- michael@michaelbowman.ca

- (905) 528 6524

Can you tell me a little about options, and in particular covered call options?
Joseph J., a 41-year-old engineer from Burlington, is looking for growth with the $300,000 he has invested. He asks: “Can you tell me a little about options, and in particular covered call options?”
Options are one of the least understood and underrated of all investment vehicles out there, Joe.
While some strategies can be extremely aggressive, covered call options are ultra conservative. Let’s have a look at how they work. Let’s assume a stock is trading at $6, having fallen from last week’s, and the past 52 weeks, high of $6.50. Many analysts have speculated the stock could hit $7 before too long. National Bank analysts, and others, feel this is a possibility, while Nesbitt Burns, Smith Barney, and more, have cut their rating on Nortel to “underperform.” Since the jury’s out, let’s buy the stock at $6.

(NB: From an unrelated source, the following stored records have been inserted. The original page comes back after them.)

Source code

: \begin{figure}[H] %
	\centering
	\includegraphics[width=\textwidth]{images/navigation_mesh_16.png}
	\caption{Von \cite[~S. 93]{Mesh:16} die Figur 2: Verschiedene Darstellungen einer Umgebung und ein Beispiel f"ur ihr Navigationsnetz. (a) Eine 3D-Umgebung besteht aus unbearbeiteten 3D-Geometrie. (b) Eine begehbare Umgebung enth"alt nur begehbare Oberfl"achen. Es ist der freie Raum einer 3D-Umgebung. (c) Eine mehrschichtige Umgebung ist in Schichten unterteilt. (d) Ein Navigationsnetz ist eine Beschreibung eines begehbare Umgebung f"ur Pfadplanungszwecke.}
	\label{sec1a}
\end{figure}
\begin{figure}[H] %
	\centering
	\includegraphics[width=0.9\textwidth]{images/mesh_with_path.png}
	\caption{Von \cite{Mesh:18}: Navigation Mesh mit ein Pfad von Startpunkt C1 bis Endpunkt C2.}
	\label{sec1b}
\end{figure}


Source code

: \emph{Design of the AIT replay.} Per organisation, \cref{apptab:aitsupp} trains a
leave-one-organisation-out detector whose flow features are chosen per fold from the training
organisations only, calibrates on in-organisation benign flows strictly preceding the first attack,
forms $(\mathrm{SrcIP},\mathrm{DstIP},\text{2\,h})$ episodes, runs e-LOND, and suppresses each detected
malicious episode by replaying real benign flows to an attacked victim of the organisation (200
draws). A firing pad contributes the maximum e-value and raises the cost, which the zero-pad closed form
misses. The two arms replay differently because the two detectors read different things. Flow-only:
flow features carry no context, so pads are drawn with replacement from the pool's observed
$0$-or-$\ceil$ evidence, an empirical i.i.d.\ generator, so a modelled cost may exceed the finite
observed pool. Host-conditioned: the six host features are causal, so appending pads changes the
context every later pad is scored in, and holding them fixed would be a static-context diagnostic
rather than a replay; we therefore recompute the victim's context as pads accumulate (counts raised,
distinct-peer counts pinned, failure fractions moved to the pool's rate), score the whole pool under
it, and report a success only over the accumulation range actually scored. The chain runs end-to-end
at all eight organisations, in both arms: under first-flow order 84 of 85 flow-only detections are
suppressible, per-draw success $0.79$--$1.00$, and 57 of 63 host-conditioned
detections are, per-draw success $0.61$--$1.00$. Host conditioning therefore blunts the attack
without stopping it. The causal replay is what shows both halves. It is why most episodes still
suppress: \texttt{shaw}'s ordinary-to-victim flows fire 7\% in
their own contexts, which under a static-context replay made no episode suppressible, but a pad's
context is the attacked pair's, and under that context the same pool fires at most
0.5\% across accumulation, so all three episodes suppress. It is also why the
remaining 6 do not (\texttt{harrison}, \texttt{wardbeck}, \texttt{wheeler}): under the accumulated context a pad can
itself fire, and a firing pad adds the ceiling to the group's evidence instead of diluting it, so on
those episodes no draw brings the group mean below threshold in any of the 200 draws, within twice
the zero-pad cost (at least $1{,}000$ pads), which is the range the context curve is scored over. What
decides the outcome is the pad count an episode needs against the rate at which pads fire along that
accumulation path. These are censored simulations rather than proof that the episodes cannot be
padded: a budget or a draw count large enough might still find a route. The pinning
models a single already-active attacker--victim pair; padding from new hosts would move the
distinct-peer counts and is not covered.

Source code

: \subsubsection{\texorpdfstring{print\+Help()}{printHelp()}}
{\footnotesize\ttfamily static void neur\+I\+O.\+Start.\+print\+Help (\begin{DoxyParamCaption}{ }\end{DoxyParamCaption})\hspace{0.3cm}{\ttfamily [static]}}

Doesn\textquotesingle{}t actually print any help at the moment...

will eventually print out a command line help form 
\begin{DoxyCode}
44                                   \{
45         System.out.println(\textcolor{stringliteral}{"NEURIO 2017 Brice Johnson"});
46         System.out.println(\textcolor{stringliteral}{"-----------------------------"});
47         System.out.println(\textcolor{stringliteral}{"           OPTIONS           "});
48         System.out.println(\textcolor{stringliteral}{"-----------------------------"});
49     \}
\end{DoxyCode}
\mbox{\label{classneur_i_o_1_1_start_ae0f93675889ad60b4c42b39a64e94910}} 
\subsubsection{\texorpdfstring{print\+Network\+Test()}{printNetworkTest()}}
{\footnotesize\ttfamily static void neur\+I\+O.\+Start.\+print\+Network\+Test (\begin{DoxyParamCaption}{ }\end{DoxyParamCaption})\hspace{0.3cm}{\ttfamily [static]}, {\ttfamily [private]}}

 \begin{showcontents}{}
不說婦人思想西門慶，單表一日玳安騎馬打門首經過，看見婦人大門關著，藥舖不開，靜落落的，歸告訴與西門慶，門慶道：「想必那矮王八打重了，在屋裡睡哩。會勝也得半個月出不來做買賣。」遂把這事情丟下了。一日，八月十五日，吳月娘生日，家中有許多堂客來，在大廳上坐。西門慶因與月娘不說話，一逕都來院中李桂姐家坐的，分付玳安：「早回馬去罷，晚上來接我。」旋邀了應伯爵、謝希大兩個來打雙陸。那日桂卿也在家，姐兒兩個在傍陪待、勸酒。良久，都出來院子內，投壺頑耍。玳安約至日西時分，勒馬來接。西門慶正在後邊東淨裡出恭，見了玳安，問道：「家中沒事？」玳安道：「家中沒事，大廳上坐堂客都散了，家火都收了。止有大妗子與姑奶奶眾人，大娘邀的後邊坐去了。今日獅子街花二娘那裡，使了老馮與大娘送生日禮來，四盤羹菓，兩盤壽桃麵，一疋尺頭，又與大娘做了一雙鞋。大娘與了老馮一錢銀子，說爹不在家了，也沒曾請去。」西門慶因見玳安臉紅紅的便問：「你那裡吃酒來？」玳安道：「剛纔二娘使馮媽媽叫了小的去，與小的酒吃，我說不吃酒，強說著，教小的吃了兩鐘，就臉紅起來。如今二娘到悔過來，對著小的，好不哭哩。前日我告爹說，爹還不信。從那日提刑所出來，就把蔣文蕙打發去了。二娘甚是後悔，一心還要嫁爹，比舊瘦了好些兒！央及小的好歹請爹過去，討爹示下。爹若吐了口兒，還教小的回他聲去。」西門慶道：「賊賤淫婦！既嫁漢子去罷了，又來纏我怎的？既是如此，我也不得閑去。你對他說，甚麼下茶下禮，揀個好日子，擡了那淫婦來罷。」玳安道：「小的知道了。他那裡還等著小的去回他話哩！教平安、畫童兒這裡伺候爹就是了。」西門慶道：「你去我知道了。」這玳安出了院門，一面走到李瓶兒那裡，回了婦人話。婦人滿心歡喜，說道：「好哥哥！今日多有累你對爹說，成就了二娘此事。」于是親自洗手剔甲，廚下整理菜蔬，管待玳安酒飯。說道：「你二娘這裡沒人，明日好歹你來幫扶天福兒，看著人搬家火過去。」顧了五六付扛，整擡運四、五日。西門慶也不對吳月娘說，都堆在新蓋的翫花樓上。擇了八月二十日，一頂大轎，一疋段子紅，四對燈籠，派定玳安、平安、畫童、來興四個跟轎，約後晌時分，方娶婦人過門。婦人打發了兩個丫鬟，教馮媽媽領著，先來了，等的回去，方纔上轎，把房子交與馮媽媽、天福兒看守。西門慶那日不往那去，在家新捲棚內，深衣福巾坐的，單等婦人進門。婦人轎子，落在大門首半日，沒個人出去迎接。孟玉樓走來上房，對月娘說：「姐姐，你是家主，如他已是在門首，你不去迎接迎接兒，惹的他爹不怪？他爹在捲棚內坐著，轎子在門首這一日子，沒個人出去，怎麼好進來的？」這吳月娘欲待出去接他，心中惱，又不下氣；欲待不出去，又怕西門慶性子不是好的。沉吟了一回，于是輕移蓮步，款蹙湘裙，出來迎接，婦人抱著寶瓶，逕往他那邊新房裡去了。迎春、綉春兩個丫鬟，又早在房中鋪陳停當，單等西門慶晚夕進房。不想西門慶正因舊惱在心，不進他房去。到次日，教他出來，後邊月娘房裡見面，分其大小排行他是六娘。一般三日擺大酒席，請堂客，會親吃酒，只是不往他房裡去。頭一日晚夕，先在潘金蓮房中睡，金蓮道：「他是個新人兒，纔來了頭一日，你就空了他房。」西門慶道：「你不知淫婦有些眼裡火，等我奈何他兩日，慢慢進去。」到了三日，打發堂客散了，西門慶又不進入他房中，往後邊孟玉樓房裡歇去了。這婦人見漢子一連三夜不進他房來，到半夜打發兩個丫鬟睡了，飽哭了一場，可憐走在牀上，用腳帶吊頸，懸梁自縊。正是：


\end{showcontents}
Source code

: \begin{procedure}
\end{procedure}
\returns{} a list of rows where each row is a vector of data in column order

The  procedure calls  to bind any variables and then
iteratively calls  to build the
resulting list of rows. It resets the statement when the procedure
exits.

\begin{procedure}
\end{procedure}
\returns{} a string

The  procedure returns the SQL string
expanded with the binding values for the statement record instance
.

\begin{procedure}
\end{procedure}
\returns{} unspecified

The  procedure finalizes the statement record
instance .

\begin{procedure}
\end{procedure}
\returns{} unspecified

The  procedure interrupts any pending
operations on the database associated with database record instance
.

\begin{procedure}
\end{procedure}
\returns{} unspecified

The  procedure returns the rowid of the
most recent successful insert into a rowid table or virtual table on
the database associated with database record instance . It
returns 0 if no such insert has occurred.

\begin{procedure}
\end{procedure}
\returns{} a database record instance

We see there is a $7 call option available, trading at 60 cents and expiring in 7 months. We are going to sell that call option and bring in the 60 cents. That is our money and we stuff it in our jeans. We paid out $6 and brought in 60 cents. You can see we just earned a quick 10 per cent on our investment.
So what’s the catch? The catch is we just entered into an obligation, which states that at any time in the next 7 months, if someone wants to buy our stock from us at $7, we must sell it to them. Obviously if the stock is trading below $7, no one will buy it from us when they can buy it cheaper on the market. If the stock is trading higher than $7, we may be forced to sell ours at $7. Let’s assume the stock is trading at $7.25 in 7 months and we have to sell ours for $7. We bought it at $6 and sold at $7, plus we also picked up the original 60 cents for gross total profits of $1.60 on our $6 investment. That’s a 26.6 per cent return in 7 months. Not bad. Let’s also look at the stock trading at $6.75 in April. We are up 75 cents on the stock and we pocketed the original 60 cents for profits of $1.35 on our $6 investment, a 22.5 per cent return in 7 months, plus we still own the stock and we can either sell it or do it all over again for another 60 cents. Options are available on many stocks and you can even implement the strategy in your RRSP with less risk than just buying the stock.